━━━ DATASET RECORDS

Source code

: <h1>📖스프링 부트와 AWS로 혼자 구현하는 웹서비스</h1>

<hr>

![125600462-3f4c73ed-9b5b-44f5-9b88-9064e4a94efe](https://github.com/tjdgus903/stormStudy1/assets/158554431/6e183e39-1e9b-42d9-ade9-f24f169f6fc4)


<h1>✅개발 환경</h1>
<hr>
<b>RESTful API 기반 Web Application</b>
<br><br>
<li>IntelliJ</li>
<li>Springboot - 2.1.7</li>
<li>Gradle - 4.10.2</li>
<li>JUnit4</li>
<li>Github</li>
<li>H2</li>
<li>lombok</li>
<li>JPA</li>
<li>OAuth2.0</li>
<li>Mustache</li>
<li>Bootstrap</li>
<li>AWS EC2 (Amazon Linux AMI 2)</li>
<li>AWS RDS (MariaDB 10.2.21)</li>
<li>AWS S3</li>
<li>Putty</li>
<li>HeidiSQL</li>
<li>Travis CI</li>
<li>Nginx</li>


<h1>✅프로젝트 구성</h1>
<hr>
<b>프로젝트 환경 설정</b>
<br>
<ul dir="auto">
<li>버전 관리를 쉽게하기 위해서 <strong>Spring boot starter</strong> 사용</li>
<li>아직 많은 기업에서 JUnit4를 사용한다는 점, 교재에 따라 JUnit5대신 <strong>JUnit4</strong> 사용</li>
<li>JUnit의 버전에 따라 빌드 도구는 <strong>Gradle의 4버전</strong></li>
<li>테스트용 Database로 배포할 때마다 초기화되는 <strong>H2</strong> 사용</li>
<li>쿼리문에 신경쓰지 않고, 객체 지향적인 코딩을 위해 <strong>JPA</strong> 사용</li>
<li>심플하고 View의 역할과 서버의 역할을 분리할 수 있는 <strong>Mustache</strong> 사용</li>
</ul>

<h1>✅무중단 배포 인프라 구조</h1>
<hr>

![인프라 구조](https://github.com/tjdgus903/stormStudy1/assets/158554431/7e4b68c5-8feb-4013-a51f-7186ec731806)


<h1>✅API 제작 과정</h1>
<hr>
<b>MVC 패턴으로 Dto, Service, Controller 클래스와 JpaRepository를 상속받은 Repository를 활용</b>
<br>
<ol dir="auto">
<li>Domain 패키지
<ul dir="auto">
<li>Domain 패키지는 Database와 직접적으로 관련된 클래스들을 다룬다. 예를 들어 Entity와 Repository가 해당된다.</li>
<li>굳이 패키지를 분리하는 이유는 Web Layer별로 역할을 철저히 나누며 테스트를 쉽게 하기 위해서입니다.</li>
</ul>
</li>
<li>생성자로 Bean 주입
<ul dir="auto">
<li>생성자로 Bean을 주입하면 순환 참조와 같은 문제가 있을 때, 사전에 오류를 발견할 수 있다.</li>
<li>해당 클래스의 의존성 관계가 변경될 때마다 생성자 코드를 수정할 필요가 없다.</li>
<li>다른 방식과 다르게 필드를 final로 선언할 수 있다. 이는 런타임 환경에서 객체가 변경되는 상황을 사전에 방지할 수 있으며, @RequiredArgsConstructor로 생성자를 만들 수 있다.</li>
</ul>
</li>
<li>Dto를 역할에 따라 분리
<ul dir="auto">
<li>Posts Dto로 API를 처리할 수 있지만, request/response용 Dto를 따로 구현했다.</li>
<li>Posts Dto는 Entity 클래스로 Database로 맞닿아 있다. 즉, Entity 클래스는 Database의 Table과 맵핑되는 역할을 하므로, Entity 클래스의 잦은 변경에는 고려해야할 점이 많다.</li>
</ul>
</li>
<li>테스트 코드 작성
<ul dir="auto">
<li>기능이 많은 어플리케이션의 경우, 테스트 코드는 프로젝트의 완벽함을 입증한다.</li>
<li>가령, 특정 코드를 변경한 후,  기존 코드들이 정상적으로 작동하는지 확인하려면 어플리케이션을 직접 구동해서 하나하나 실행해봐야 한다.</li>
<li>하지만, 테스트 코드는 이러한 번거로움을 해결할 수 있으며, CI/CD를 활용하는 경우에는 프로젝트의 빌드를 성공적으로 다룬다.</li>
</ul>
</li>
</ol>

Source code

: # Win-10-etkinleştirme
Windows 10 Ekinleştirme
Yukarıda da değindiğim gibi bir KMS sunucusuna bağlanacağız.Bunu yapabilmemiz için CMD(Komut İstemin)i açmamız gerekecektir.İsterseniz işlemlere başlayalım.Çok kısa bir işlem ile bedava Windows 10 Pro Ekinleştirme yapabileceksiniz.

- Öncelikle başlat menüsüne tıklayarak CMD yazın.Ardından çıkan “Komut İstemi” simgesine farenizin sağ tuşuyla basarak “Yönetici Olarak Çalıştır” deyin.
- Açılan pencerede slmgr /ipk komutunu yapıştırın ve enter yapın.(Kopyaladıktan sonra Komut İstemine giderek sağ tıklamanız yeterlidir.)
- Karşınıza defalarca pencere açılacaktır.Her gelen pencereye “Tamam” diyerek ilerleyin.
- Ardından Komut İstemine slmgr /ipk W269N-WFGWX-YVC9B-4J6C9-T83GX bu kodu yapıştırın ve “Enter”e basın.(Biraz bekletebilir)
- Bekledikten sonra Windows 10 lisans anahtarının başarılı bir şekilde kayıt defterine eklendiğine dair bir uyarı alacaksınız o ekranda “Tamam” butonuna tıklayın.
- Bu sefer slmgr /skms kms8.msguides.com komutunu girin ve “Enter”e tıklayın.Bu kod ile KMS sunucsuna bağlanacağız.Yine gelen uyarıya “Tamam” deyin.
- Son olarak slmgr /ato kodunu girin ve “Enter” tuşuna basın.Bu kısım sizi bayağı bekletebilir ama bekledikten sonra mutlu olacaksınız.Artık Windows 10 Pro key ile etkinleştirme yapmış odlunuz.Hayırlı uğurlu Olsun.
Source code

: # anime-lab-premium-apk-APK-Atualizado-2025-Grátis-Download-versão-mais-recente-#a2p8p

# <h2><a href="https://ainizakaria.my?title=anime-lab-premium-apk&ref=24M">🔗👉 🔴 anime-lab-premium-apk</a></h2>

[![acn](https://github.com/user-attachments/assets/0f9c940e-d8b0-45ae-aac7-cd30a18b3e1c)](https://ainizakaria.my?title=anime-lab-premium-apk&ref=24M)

━━━━━━

For this exercise, output exactly the lines above from the line with "- Karşınıza defalarca" to the line with "- Bu sefer slmgr", counting both, and leave out the rest.

- Karşınıza defalarca pencere açılacaktır.Her gelen pencereye “Tamam” diyerek ilerleyin.
- Ardından Komut İstemine slmgr /ipk W269N-WFGWX-YVC9B-4J6C9-T83GX bu kodu yapıştırın ve “Enter”e basın.(Biraz bekletebilir)
- Bekledikten sonra Windows 10 lisans anahtarının başarılı bir şekilde kayıt defterine eklendiğine dair bir uyarı alacaksınız o ekranda “Tamam” butonuna tıklayın.
- Bu sefer slmgr /skms kms8.msguides.com komutunu girin ve “Enter”e tıklayın.Bu kod ile KMS sunucsuna bağlanacağız.Yine gelen uyarıya “Tamam” deyin.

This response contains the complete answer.